To cite this notebook: Beckley, M., Crosby, C., Nandigam, V. & Phan, M. (2021). Programmatic Access to OpenTopography’s Cloud Optimized GeoTIFF (COG) Global Datasets (Version v1.0). https://doi.org/10.5069/G9BC3WRK Accessed: MM/DD/YYYY

Setup

If running this tutorial locally: set up a new conda environment with GDAL 3.2 and AWS CLI tools installed:

# Create a conda environment called, 'COGS', and install GDAL v 3.2:  conda create -n COGS -c conda-forge gdal==3.2.0

#Activate your new environment  conda activate COGS

#install AWS command line tools in your environment  conda install --yes -c conda-forge awscli

We will also be using the following python libraries:

  • rasterio

  • fiona

  • wget

  • pyproj

  • geopandas

Within this conda environment, install these libraries with pip: pip install pip install rasterio fiona wget geopandas pyproj matplotlib

If you are having difficulties getting the environment set up, you can always run the notebook from Binder

Library Imports

#Visualization
import rasterio as rio                                                                                                                  
from rasterio.plot import show  
import rasterio.mask
import matplotlib.pyplot as plt                                                                                                         

#Working with Shapefiles
import geopandas as gpd 
import fiona

#Projections and Transformations
from pyproj import Transformer

#Downloads
import wget

print("Success! Imported all necessary libraries.")
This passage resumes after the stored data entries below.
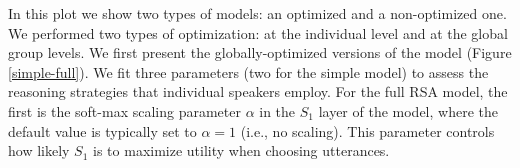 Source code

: \documentclass[10pt,a4paper]{article}
\begin{document}
In this plot we show two types of models: an optimized and a non-optimized one.
We performed two types of optimization: at the individual level and at the global group levels. We first present the globally-optimized versions of the model (Figure \ref{simple-full}). We fit three parameters (two for the simple model) to assess the reasoning strategies that individual speakers employ.
For the full RSA model, the first is the soft-max scaling parameter $\alpha$ in the $S_1$ layer of the model, where the default value is typically set to $\alpha=1$ (i.e., no scaling). 
This parameter controls how likely $S_1$ is to maximize utility when choosing utterances. 
\end{document}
Data Access and Visualization

Below is a Google Earth image of a section of the Grand Canyon, AZ where we will extract data and do some data processing:

GrandCanyon


Access SRTM Tiles with AWS CLI

The SRTM catalog in OpenTopography is organized into tiled COGs where each tile is named after its lower left corner (e.g. N35W112.tif is the tile that has its South-West corner at 35 Degrees North, 112 degrees West).

For this exercise we will gather data around the Grand Canyon with a lat/lon bounds of [-114, 35, -111, 37].

Using this Area of Interest (AOI) information we can grab the tiles that cover this region. OpenTopography users can access all hosted data via AWS Command Line Tools. So, knowing the lat/lon bounds of our area of interest, we can download just the tiles for this region using aws command line tools.

It is useful to incorporate wildcards to limit the data you need to download. The example belows downloads all files that match: N35W112.tif, N35W113.tif, N35W114.tif, N36W114.tif, N36W112.tif, & N36W113.tif

Within Jupyter Notebooks, shell commands can be executed by starting the command with an exclamation mark (“!”). In this notebook, we will explore a variety of tools - using both shell and python commands to demonstrate different methods to complete common geoprocessing tasks.

NOTE: The AWS copy command may take up to a minute to complete depending on your internet connection.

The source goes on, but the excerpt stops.